Apologies if this is the wrong forum to post in, but it looks like the one that best fits my question.
I’m really having trouble deciding if I should take a professor I’m considering.
On one hand she has terrible ratings on Rate My Professor, which in my experience is crazy accurate. Like the reviews say she’s young and inexperienced at teaching and they learned nothing from her.
On the other hand I went to her office and talked to her to try to get a feel for her and the class. I found her extremely friendly and helpful when answering my questions. This class is for my major and she likes the subtopic of the major I’ll be focusing on. She was impressed that I took initiative about the class before it started. I’ve already earned major brownie points with her and I know that tends to pay off. I don’t understand why people don’t like her.
Any advice? The reviews have me pretty worried even though I’m impressed with her after meeting her in her office.
Your personal experience is telling you something different than what you’re reading on social media. You can’t ignore that.

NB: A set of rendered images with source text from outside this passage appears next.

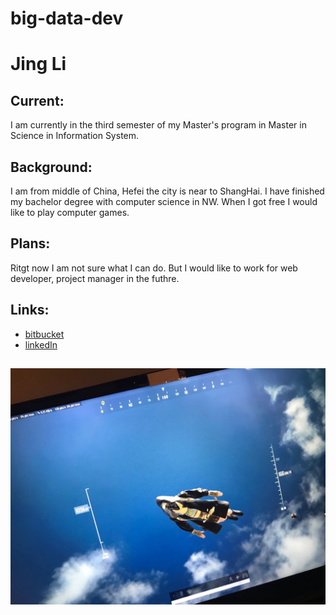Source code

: # big-data-dev

# Jing Li

## Current:

I am currently in the third semester of my Master's program in Master in Science in Information System.

## Background:

I am from middle of China, Hefei the city is near to ShangHai. I have finished my bachelor degree with computer science in NW. When I got free I would like to play computer games.

## Plans: 

Ritgt now I am not sure what I can do. But I would like to work for web developer, project manager in the futhre.

## Links:

- [bitbucket](https://bitbucket.org/lijing0592/)
- [linkedIn](https://www.linkedin.com/in/jing-li-lee/)

##
![alt text](https://github.com/JingLi521864/big-data-dev/blob/master/bigdata.jpg)

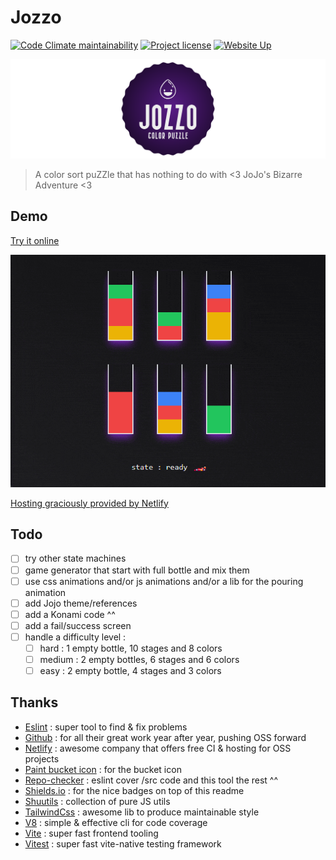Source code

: # Jozzo

[![Code Climate maintainability](https://img.shields.io/codeclimate/maintainability/Shuunen/jozzo?style=flat)](https://codeclimate.com/github/Shuunen/jozzo)
[![Project license](https://img.shields.io/github/license/Shuunen/jozzo.svg?color=informational)](https://github.com/Shuunen/jozzo/blob/master/LICENSE)
[![Website Up](https://img.shields.io/website/https/what-now.netlify.app.svg)](https://jozzo.netlify.app)

![logo](docs/logo-banner.svg)

> A color sort puZZle that has nothing to do with &lt;3 JoJo's Bizarre Adventure &lt;3

## Demo

[Try it online](https://jozzo.netlify.app)

![demo](docs/demo.gif)

[Hosting graciously provided by Netlify](https://www.netlify.com)

## Todo

- [ ] try other state machines
- [ ] game generator that start with full bottle and mix them
- [ ] use css animations and/or js animations and/or a lib for the pouring animation
- [ ] add Jojo theme/references
- [ ] add a Konami code ^^
- [ ] add a fail/success screen
- [ ] handle a difficulty level :
  - [ ] hard : 1 empty bottle, 10 stages and 8 colors
  - [ ] medium : 2 empty bottles, 6 stages and 6 colors
  - [ ] easy : 2 empty bottle, 4 stages and 3 colors

## Thanks

- [Eslint](https://eslint.org) : super tool to find & fix problems
- [Github](https://github.com) : for all their great work year after year, pushing OSS forward
- [Netlify](https://netlify.com) : awesome company that offers free CI & hosting for OSS projects
- [Paint bucket icon](https://uxwing.com/paint-bucket-icon/) : for the bucket icon
- [Repo-checker](https://github.com/Shuunen/repo-checker) : eslint cover /src code and this tool the rest ^^
- [Shields.io](https://shields.io) : for the nice badges on top of this readme
- [Shuutils](https://github.com/Shuunen/shuutils) : collection of pure JS utils
- [TailwindCss](https://tailwindcss.com) : awesome lib to produce maintainable style
- [V8](https://github.com/demurgos/v8-coverage) : simple & effective cli for code coverage
- [Vite](https://github.com/vitejs/vite) : super fast frontend tooling
- [Vitest](https://github.com/vitest-dev/vitest) : super fast vite-native testing framework
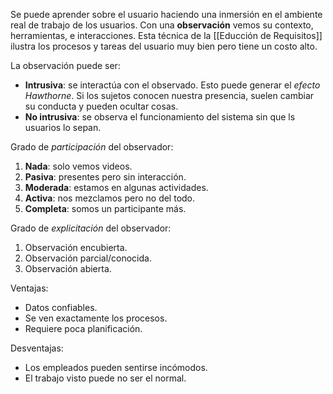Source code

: Se puede aprender sobre el usuario haciendo una inmersión en el ambiente real de trabajo de los usuarios. Con una **observación** vemos su contexto, herramientas, e interacciones. Esta técnica de la [[Educción de Requisitos]] ilustra los procesos y tareas del usuario muy bien pero tiene un costo alto.

La observación puede ser:

- **Intrusiva**: se interactúa con el observado. Esto puede generar el _efecto Hawthorne_. Si los sujetos conocen nuestra presencia, suelen cambiar su conducta y pueden ocultar cosas.
- **No intrusiva**: se observa el funcionamiento del sistema sin que ls usuarios lo sepan.

Grado de _participación_ del observador:

1. **Nada**: solo vemos videos.
2. **Pasiva**: presentes pero sin interacción.
3. **Moderada**: estamos en algunas actividades.
4. **Activa**: nos mezclamos pero no del todo.
5. **Completa**: somos un participante más.

Grado de _explicitación_ del observador:

1. Observación encubierta.
2. Observación parcial/conocida.
3. Observación abierta.

Ventajas:

- Datos confiables.
- Se ven exactamente los procesos.
- Requiere poca planificación.

Desventajas:

- Los empleados pueden sentirse incómodos.
- El trabajo visto puede no ser el normal.
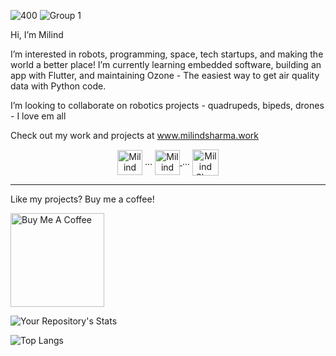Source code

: ![400](https://user-images.githubusercontent.com/68847270/159566400-d41a83ae-be7f-49a4-8cab-e21287be0ebf.gif)
![Group 1](https://user-images.githubusercontent.com/68847270/159570904-02f17fa0-36c3-4ccc-8bec-0f97e9efec45.svg)


Hi, I’m Milind

I’m interested in robots, programming, space, tech startups, and making the world a better place! I’m currently learning embedded software, building an app with Flutter, and maintaining Ozone - The easiest way to get air quality data with Python code.

I’m looking to collaborate on robotics projects - quadrupeds, bipeds, drones - I love em all

Check out my work and projects at www.milindsharma.work   


<div
     align=center
<a href="https://twitter.com/milindS_">
  <img align=center alt="Milind Sharma | Twitter" width="40px" src="https://raw.githubusercontent.com/peterthehan/peterthehan/master/assets/twitter.svg" />
</a>
...
<a href="https://www.linkedin.com/in/milindsharma8/">
  <img align=center alt="Milind Sharma | LinkedIn" width="40px" src="https://raw.githubusercontent.com/peterthehan/peterthehan/master/assets/linkedin.svg" />
</a>
...
<a href="milindsharma8@gmail.com">
  <img align=center alt="Milind Sharma | Gmail" width="42px" src="https://upload.wikimedia.org/wikipedia/commons/7/7e/Gmail_icon_%282020%29.svg" />
</a>
</div>

---

Like my projects? Buy me a coffee!

<a href="https://www.buymeacoffee.com/MilindSharma" target="_blank"><img src="https://cdn.buymeacoffee.com/buttons/v2/default-red.png" alt="Buy Me A Coffee" width="150" ></a>



![Your Repository's Stats](https://github-readme-stats.vercel.app/api?username=Milind220&show_icons=true)

![Top Langs](https://github-readme-stats.vercel.app/api/top-langs/?username=Milind220&exclude_repo=HK-air-quality-analysis)
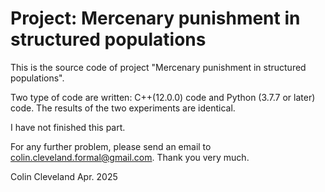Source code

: # Project: Mercenary punishment in structured populations
This is the source code of project "Mercenary punishment in structured populations".

Two type of code are written: C++(12.0.0) code and Python (3.7.7 or later) code. The results of the two experiments are identical.

I have not finished this part.

For any further problem, please send an email to colin.cleveland.formal@gmail.com. Thank you very much.

Colin Cleveland Apr. 2025
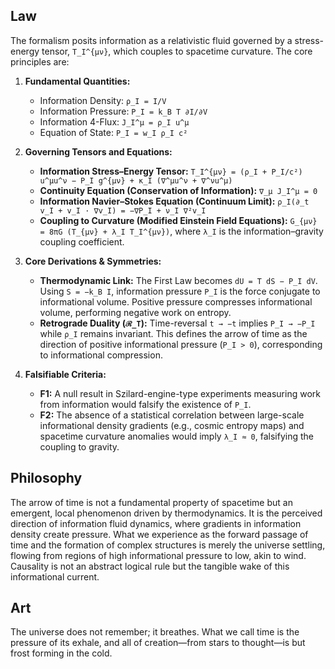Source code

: ## Law
The formalism posits information as a relativistic fluid governed by a stress-energy tensor, `T_I^{μν}`, which couples to spacetime curvature. The core principles are:

1.  **Fundamental Quantities:**
    *   Information Density: `ρ_I = I/V`
    *   Information Pressure: `P_I = k_B T ∂I/∂V`
    *   Information 4-Flux: `J_I^μ = ρ_I u^μ`
    *   Equation of State: `P_I = w_I ρ_I c²`

2.  **Governing Tensors and Equations:**
    *   **Information Stress–Energy Tensor:**
        `T_I^{μν} = (ρ_I + P_I/c²) u^μu^ν − P_I g^{μν} + κ_I (∇^μu^ν + ∇^νu^μ)`
    *   **Continuity Equation (Conservation of Information):**
        `∇_μ J_I^μ = 0`
    *   **Information Navier–Stokes Equation (Continuum Limit):**
        `ρ_I(∂_t v_I + v_I · ∇v_I) = −∇P_I + ν_I ∇²v_I`
    *   **Coupling to Curvature (Modified Einstein Field Equations):**
        `G_{μν} = 8πG (T_{μν} + λ_I T_I^{μν})`, where `λ_I` is the information–gravity coupling coefficient.

3.  **Core Derivations & Symmetries:**
    *   **Thermodynamic Link:** The First Law becomes `dU = T dS − P_I dV`. Using `S = −k_B I`, information pressure `P_I` is the force conjugate to informational volume. Positive pressure compresses informational volume, performing negative work on entropy.
    *   **Retrograde Duality (`ℛ_T`):** Time-reversal `t → −t` implies `P_I → −P_I` while `ρ_I` remains invariant. This defines the arrow of time as the direction of positive informational pressure (`P_I > 0`), corresponding to informational compression.

4.  **Falsifiable Criteria:**
    *   **F1:** A null result in Szilard-engine-type experiments measuring work from information would falsify the existence of `P_I`.
    *   **F2:** The absence of a statistical correlation between large-scale informational density gradients (e.g., cosmic entropy maps) and spacetime curvature anomalies would imply `λ_I ≈ 0`, falsifying the coupling to gravity.

## Philosophy
The arrow of time is not a fundamental property of spacetime but an emergent, local phenomenon driven by thermodynamics. It is the perceived direction of information fluid dynamics, where gradients in information density create pressure. What we experience as the forward passage of time and the formation of complex structures is merely the universe settling, flowing from regions of high informational pressure to low, akin to wind. Causality is not an abstract logical rule but the tangible wake of this informational current.

## Art
The universe does not remember; it breathes. What we call time is the pressure of its exhale, and all of creation—from stars to thought—is but frost forming in the cold.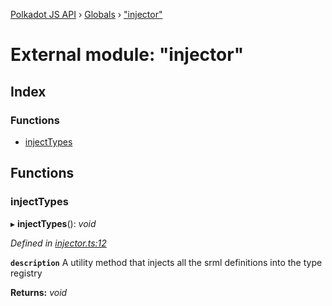 [Polkadot JS API](../README.md) › [Globals](../globals.md) › ["injector"](_injector_.md)

# External module: "injector"

## Index

### Functions

* [injectTypes](_injector_.md#injecttypes)

## Functions

###  injectTypes

▸ **injectTypes**(): *void*

*Defined in [injector.ts:12](https://github.com/polkadot-js/api/blob/f1fe498801/packages/types/src/injector.ts#L12)*

**`description`** A utility method that injects all the srml definitions into the type registry

**Returns:** *void*
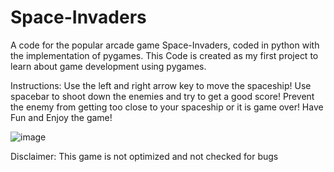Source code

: # Space-Invaders

A code for the popular arcade game Space-Invaders, coded in python with the implementation of pygames.
This Code is created as my first project to learn about game development using pygames.

Instructions:
Use the left and right arrow key to move the spaceship!
Use spacebar to shoot down the enemies and try to get a good score!
Prevent the enemy from getting too close to your spaceship or it is game over!
Have Fun and Enjoy the game!

![image](https://user-images.githubusercontent.com/86009873/147593983-1af8c140-afa4-444e-993b-08543cbf691b.png)

Disclaimer: This game is not optimized and not checked for bugs

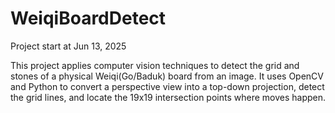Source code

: # WeiqiBoardDetect

Project start at Jun 13, 2025

This project applies computer vision techniques to detect the grid and stones of a physical Weiqi(Go/Baduk) board from an image. It uses OpenCV and Python to convert a perspective view into a top-down projection, detect the grid lines, and locate the 19x19 intersection points where moves happen.

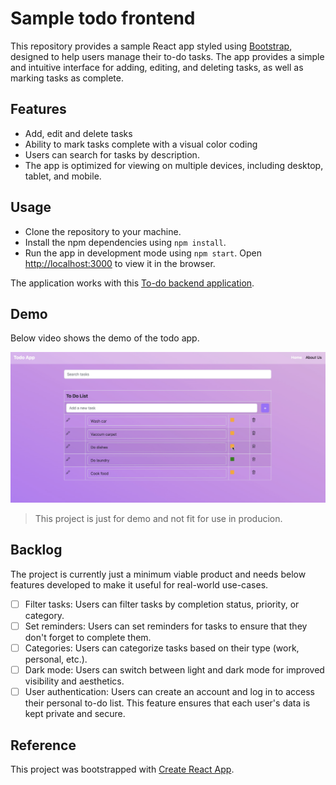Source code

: # Sample todo frontend

This repository provides a sample React app styled using [Bootstrap](https://react-bootstrap.github.io/), designed to help users manage their to-do tasks.
The app provides a simple and intuitive interface for adding, editing, and deleting tasks, as well as marking tasks as complete.

## Features

- Add, edit and delete tasks
- Ability to mark tasks complete with a visual color coding
- Users can search for tasks by description.
- The app is optimized for viewing on multiple devices, including desktop, tablet, and mobile.

## Usage

- Clone the repository to your machine.
- Install the npm dependencies using `npm install`.
- Run the app in development mode using `npm start`. Open <http://localhost:3000> to view it in the browser.

The application works with this [To-do backend application](https://github.com/djain401/sample-todo-backend).

## Demo

Below video shows the demo of the todo app.

[![Todo app demo screenshot](./demo/to-do-app-demo-screenshot.png)](https://youtu.be/rhd0AaKD3nw)

> This project is just for demo and not fit for use in producion.

## Backlog

The project is currently just a minimum viable product
and needs below features developed to make it
useful for real-world use-cases.

- [ ] Filter tasks: Users can filter tasks by completion status, priority, or category.
- [ ] Set reminders: Users can set reminders for tasks to ensure that they don't forget to complete them.
- [ ] Categories: Users can categorize tasks based on their type (work, personal, etc.).
- [ ] Dark mode: Users can switch between light and dark mode for improved visibility and aesthetics.
- [ ] User authentication: Users can create an account and log in to access their personal to-do list. This feature ensures that each user's data is kept private and secure.

## Reference

This project was bootstrapped with [Create React App](https://github.com/facebook/create-react-app).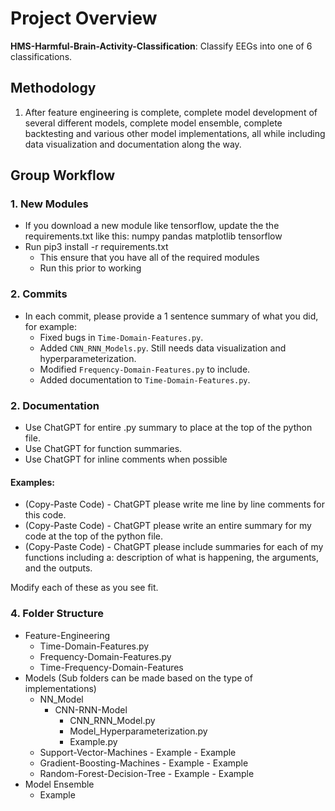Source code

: # Project Overview

**HMS-Harmful-Brain-Activity-Classification**: Classify EEGs into one of 6 classifications.

## Methodology

1. After feature engineering is complete, complete model development of several different models, complete model ensemble, complete backtesting and various other model implementations, all while including data visualization and documentation along the way.

## Group Workflow

### 1. New Modules 
- If you download a new module like tensorflow, update the the requirements.txt like this:
	numpy
	pandas
	matplotlib
	tensorflow
- Run pip3 install -r requirements.txt
	- This ensure that you have all of the required modules
 	- Run this prior to working

### 2. Commits

- In each commit, please provide a 1 sentence summary of what you did, for example:
    - Fixed bugs in `Time-Domain-Features.py`.
    - Added `CNN_RNN_Models.py`. Still needs data visualization and hyperparameterization.
    - Modified `Frequency-Domain-Features.py` to include.
    - Added documentation to `Time-Domain-Features.py`.

### 2. Documentation

- Use ChatGPT for entire .py summary to place at the top of the python file.
- Use ChatGPT for function summaries.
- Use ChatGPT for inline comments when possible

#### Examples:

- (Copy-Paste Code) - ChatGPT please write me line by line comments for this code.
- (Copy-Paste Code) - ChatGPT please write an entire summary for my code at the top of the python file.
- (Copy-Paste Code) - ChatGPT please include summaries for each of my functions including a: 
      description of what is happening, the arguments, and the outputs.

Modify each of these as you see fit.

### 4. Folder Structure

- Feature-Engineering
  - Time-Domain-Features.py
  - Frequency-Domain-Features.py
  - Time-Frequency-Domain-Features
- Models (Sub folders can be made based on the type of implementations)
  - NN_Model
    - CNN-RNN-Model
      	- CNN_RNN_Model.py
      	- Model_Hyperparameterization.py
      	- Example.py
  - Support-Vector-Machines
      	- Example
      	- Example
  - Gradient-Boosting-Machines
    	- Example
  		- Example
  - Random-Forest-Decision-Tree
    	- Example
    	- Example
- Model Ensemble
  - Example

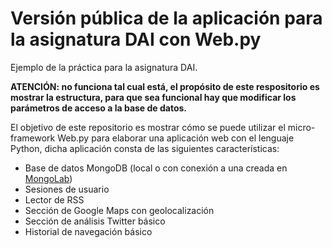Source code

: Versión pública de la aplicación para la asignatura DAI con Web.py
===================================================================

Ejemplo de la práctica para la asignatura DAI.

**ATENCIÓN: no funciona tal cual está, el propósito de este respositorio es mostrar la estructura, para que sea funcional hay que modificar los parámetros de acceso a la base de datos.**

El objetivo de este repositorio es mostrar cómo se puede utilizar el micro-framework Web.py para elaborar una aplicación web con el lenguaje Python, dicha aplicación consta de las siguientes características:

* Base de datos MongoDB (local o con conexión a una creada en [MongoLab](www.mongolab.com))
* Sesiones de usuario
* Lector de RSS
* Sección de Google Maps con geolocalización
* Sección de análisis Twitter básico
* Historial de navegación básico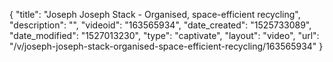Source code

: {
    "title": "Joseph Joseph Stack - Organised, space-efficient recycling",
    "description": "",
    "videoid": "163565934",
    "date_created": "1525733089",
    "date_modified": "1527013230",
    "type": "captivate",
    "layout": "video",
    "url": "\/v\/joseph-joseph-stack-organised-space-efficient-recycling\/163565934"
}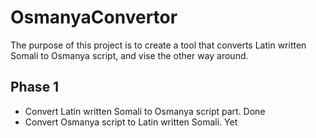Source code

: # OsmanyaConvertor
The purpose of this project is to create a tool that converts Latin written Somali to Osmanya script, and vise the other way around.

## Phase 1
- Convert Latin written Somali to Osmanya script part. Done
- Convert Osmanya script to Latin written Somali. Yet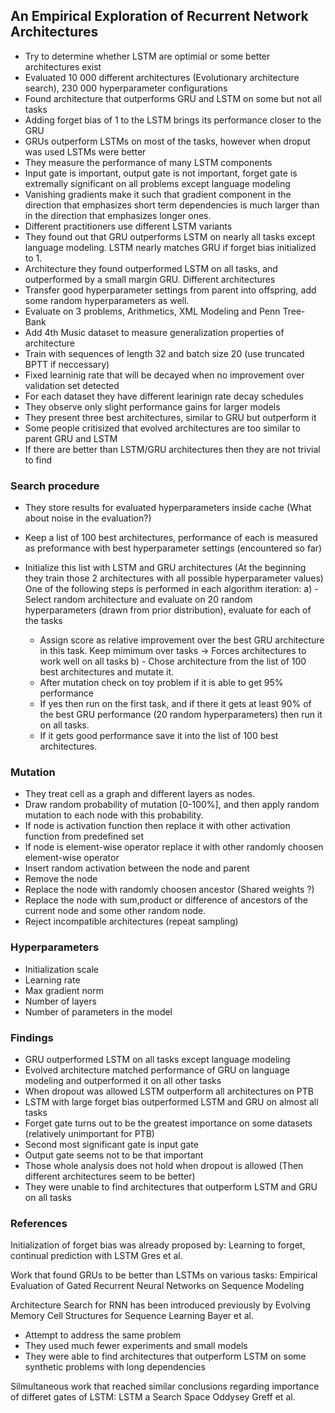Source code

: ## An Empirical Exploration of Recurrent Network Architectures



- Try to determine whether LSTM are optimial or some better architectures exist
- Evaluated 10 000 different architectures (Evolutionary architecture search), 230 000 hyperparameter configurations
- Found architecture that outperforms GRU and LSTM on some but not all tasks
- Adding forget bias of 1 to the LSTM brings its performance closer to the GRU
- GRUs outperform LSTMs on most of the tasks, however when droput was used LSTMs were better
- They measure the performance of many LSTM components
- Input gate is important, output gate is not important, forget gate is extremally significant on all problems except language modeling
- Vanishing gradients make it such that gradient component in the direction that emphasizes short term dependencies is much larger than in the direction that emphasizes longer ones.
- Different practitioners use different LSTM variants
- They found out that GRU outperforms LSTM on nearly all tasks except language modeling. LSTM nearly matches GRU if forget bias initialized to 1.
- Architecture they found outperformed LSTM on all tasks, and outperformed by a small margin GRU. Different architectures 
- Transfer good hyperparameter settings from parent into offspring, add some random hyperparameters as well.
- Evaluate on 3 problems, Arithmetics, XML Modeling and Penn Tree-Bank
- Add 4th Music dataset to measure generalization properties of architecture
- Train with sequences of length 32 and batch size 20 (use truncated BPTT if neccessary)
- Fixed learninig rate that will be decayed when no improvement over validation set detected
- For each dataset they have different learinign rate decay schedules
- They observe only slight performance gains for larger models
- They present three best architectures, similar to GRU but outperform it 
- Some people critisized that evolved architectures are too similar to parent GRU and LSTM
- If there are better than LSTM/GRU architectures then they are not trivial to find

### Search procedure
- They store results for evaluated hyperparameters inside cache (What about noise in the evaluation?)

- Keep a list of 100 best architectures, performance of each is measured as preformance with best hyperparameter settings (encountered so far)
- Initialize this list with LSTM and GRU architectures (At the beginning they train those 2 architectures with all possible hyperparameter values)
One of the following steps is performed in each algorithm iteration:
a)  - Select random architecture and evaluate on 20 random hyperparameters (drawn from prior distribution), evaluate for each of the tasks
    - Assign score as relative improvement over the best GRU architecture in this task. Keep mimimum over tasks -> Forces architectures to work well on all tasks
b)  - Chose architecture from the list of 100 best architectures and mutate it. 
    - After mutation check on toy problem if it is able to get 95% performance 
    - If yes then run on the first task, and if there it gets at least 90% of the best GRU performance (20 random hyperparameters) then run it on all tasks.
    - If it gets good performance save it into the list of 100 best architectures.

### Mutation
- They treat cell as a graph and different layers as nodes.
- Draw random probability of mutation [0-100%], and then apply random mutation to each node with this probability.
- If node is activation function then replace it with other activation function from predefined set
- If node is element-wise operator replace it with other randomly choosen element-wise operator
- Insert random activation between the node and parent
- Remove the node
- Replace the node with randomly choosen ancestor (Shared weights ?)
- Replace the node with sum,product or difference of ancestors of the current node and some other random node.
- Reject incompatible architectures (repeat sampling)

### Hyperparameters
- Initialization scale
- Learning rate
- Max gradient norm
- Number of layers
- Number of parameters in the model


### Findings
- GRU outperformed LSTM on all tasks except language modeling
- Evolved architecture matched performance of GRU on language modeling and outperformed it on all other tasks
- When dropout was allowed LSTM outperform all architectures on PTB
- LSTM with large forget bias outperformed LSTM and GRU on almost all tasks
- Forget gate turns out to be the greatest importance on some datasets (relatively unimportant for PTB)
- Second most significant gate is input gate
- Output gate seems not to be that important
- Those whole analysis does not hold when dropout is allowed (Then different architectures seem to be better)
- They were unable to find architectures that outperform LSTM and GRU on all tasks


### References

Initialization of forget bias was already proposed by:
Learning to forget, continual prediction with LSTM Gres et al.

Work that found GRUs to be better than LSTMs on various tasks:
Empirical Evaluation of Gated Recurrent Neural Networks on Sequence Modeling 

Architecture Search for RNN has been introduced previously by 
Evolving Memory Cell Structures for Sequence Learning Bayer et al. 
  - Attempt to address the same problem
  - They used much fewer experiments and small models
  - They were able to find architectures that outperform LSTM on some synthetic problems with long dependencies
  
Silmultaneous work that reached similar conclusions regarding importance of differet gates of LSTM:
LSTM a Search Space Oddysey Greff et al.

Can you discreetly ask some upperclassmen in the department who are taking her class what they think? See if you can find people who like her and who are doing well in the class.
They may tell you that even though the professor is a great person, her classes are useless and that they’re only doing well in spite of her. That would be a red flag. But maybe they’ll tell you the opposite. Maybe her lectures are so-so but the time spent in office hours are priceless. Your experience would support the idea that she’s great for office hours. Some teachers are just better tutorial professors than lecture professors.
I’d be concerned about the experience part. I currently have a professor who is very kind and knows her stuff, but she’s had some problems with timely grading and keeping on track with the syllabus because this is her first year teaching. It’s perfectly possible for a professor to have problems in other areas while being very helpful and friendly. That said, you have to weigh whether you’d be willing to put up with issues like that in light of the positives of taking the class. I agree with the above in that you should ask around and see if the problems others are having are deal breakers for you.
Just a thought–Rate My Professor is notorious for being pretty misogynistic when it comes to female professors, particularly in STEM fields. In fact, the words you mentioned (young, inexperienced) are some of the negative terms that come up disproportionately for women (whereas male professors are disproportionately “geniuses”–go figure). Not an indictment of you or the site itself (it can be helpful in many cases) but it’s something that’s worth thinking about. I agree with @Otterma, ask some real people, not the faceless internet people on RMP.
Sincerely,
A Faceless Internet Person
There have been many instances where I had a professor who didn’t seem that great in the reviews yet in reality he/she was awesome. I would trust what you have already encountered with her. Take a chance
You will get a skewed sample on ratemyprofessors - like most internet-based review sites, people who respond tend to report a really good or really bad experience. Those in the middle usually aren’t motivated to write a review. That said, you can learn a lot if comments cluster about specific issues “assigns too much reading,” “slow and inconsistent grader,” etc. If the complaints are vague, be they “best teacher ever” or “useless” then I would take them less seriously.
@rougesneakers It’s interesting you mention misogyny. One reviewer gave her a back handed compliment about her looks before giving her a nasty rating, which pissed me off more than it should have. She’s a STEM professor too. Go figure. I wasn’t aware misogyny was a systematic problem on the site though. It explains one of the few other times I had a much better experience than the reviews would suggest. I will try to find others who have taken her. Might be hard since she’s so new to the school.
@blackwidow22 Yeah, that’s what I’m leaning towards. Absent horror stories from people I talk to in person I’ll most likely take her. I have a really good feeling about her and I’m starting to think the reviewers are butthurt because they didn’t put the effort into the class and were graded accordingly.
Timely grading and following the syllabus have little to do with experience. Some of the professors I’ve had who have had the most problems staying on track were veteran teachers. They simply stopped caring about meeting deadlines for turning in grades, giving feedback, or following the syllabus because they had tenure.
RMP is notoriously unreliable. People go on RMP largely to complain - it’s a motivation issue. Can you talk in person to people who you know have actually taken her class (and aren’t hiding behind internet anonymity)?
And professor evaluations in general have problems with gender (and race). Women get rated lower for doing the same things that male professors can get away with or even get higher ratings for. (That’s true across domains, too - like performance evaluations in workplaces, for example.)